Collected data:
□ □ □ □
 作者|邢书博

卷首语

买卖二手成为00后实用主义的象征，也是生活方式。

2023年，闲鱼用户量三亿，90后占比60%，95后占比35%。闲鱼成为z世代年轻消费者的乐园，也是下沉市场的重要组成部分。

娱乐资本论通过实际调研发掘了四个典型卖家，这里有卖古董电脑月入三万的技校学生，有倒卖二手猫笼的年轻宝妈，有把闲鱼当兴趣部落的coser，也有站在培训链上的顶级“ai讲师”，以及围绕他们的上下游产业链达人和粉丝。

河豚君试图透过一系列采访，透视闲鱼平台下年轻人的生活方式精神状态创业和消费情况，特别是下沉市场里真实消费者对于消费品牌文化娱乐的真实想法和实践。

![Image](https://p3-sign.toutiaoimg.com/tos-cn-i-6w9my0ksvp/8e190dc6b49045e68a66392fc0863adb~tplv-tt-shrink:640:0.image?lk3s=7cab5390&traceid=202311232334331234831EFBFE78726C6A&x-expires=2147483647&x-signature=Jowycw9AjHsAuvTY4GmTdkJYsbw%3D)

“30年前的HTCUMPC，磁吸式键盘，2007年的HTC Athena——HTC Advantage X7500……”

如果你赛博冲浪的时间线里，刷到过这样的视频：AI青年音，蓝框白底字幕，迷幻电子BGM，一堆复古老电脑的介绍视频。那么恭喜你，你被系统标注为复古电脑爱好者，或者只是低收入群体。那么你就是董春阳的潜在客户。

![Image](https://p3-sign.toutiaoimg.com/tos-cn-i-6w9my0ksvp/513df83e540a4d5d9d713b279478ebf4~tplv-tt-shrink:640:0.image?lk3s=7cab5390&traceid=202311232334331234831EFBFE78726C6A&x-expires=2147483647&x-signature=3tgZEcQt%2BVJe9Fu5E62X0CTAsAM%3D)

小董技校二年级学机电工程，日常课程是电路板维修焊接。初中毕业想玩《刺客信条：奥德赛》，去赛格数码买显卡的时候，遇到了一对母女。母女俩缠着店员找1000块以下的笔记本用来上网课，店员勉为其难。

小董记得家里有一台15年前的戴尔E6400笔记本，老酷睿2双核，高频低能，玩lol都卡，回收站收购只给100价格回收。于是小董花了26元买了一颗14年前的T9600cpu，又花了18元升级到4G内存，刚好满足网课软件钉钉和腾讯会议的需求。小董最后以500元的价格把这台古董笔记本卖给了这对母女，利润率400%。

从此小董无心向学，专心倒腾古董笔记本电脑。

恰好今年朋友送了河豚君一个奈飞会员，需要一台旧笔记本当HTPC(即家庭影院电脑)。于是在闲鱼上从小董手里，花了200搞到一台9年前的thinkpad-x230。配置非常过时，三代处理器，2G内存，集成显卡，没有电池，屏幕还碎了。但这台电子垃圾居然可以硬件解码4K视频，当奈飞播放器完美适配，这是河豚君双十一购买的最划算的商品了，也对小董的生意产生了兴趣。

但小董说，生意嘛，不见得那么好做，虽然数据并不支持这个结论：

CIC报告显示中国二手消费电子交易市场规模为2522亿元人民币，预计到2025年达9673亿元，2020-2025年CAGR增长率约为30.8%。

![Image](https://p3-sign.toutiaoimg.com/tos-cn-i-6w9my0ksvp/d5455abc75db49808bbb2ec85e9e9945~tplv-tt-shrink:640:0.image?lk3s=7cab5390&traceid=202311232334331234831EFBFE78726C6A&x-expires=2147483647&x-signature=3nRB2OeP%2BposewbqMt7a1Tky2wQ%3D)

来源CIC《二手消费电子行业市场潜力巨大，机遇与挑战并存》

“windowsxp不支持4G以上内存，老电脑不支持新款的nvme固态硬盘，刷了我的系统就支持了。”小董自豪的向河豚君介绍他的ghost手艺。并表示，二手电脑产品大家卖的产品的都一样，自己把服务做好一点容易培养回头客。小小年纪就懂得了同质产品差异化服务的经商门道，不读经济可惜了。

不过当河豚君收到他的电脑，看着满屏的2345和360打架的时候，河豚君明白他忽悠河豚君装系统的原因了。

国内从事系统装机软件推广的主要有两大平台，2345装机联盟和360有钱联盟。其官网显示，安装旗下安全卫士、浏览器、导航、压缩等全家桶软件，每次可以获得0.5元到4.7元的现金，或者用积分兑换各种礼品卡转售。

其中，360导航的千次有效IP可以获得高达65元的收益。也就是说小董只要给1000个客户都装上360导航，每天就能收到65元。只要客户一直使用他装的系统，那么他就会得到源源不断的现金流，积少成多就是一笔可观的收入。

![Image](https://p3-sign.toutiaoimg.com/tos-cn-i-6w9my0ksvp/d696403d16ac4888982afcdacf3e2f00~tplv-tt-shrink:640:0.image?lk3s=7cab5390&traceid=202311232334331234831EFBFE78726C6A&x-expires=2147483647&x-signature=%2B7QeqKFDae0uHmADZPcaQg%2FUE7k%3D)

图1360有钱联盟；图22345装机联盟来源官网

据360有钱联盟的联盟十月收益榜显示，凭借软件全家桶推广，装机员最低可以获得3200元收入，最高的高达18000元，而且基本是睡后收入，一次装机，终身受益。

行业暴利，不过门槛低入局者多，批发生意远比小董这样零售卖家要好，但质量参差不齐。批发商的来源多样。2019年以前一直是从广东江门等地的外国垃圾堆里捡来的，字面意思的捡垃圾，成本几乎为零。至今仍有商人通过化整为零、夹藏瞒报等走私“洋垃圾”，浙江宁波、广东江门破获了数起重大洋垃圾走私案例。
□ □ □ □
From the records above, retype only the lines starting at the line that contains "从此小董无心向学，专心倒腾古董笔记本电脑。" and ending at the line that contains "CIC报告显示中国二手消费电", both included.

## [Solution for this problem]
从此小董无心向学，专心倒腾古董笔记本电脑。

恰好今年朋友送了河豚君一个奈飞会员，需要一台旧笔记本当HTPC(即家庭影院电脑)。于是在闲鱼上从小董手里，花了200搞到一台9年前的thinkpad-x230。配置非常过时，三代处理器，2G内存，集成显卡，没有电池，屏幕还碎了。但这台电子垃圾居然可以硬件解码4K视频，当奈飞播放器完美适配，这是河豚君双十一购买的最划算的商品了，也对小董的生意产生了兴趣。

但小董说，生意嘛，不见得那么好做，虽然数据并不支持这个结论：

CIC报告显示中国二手消费电子交易市场规模为2522亿元人民币，预计到2025年达9673亿元，2020-2025年CAGR增长率约为30.8%。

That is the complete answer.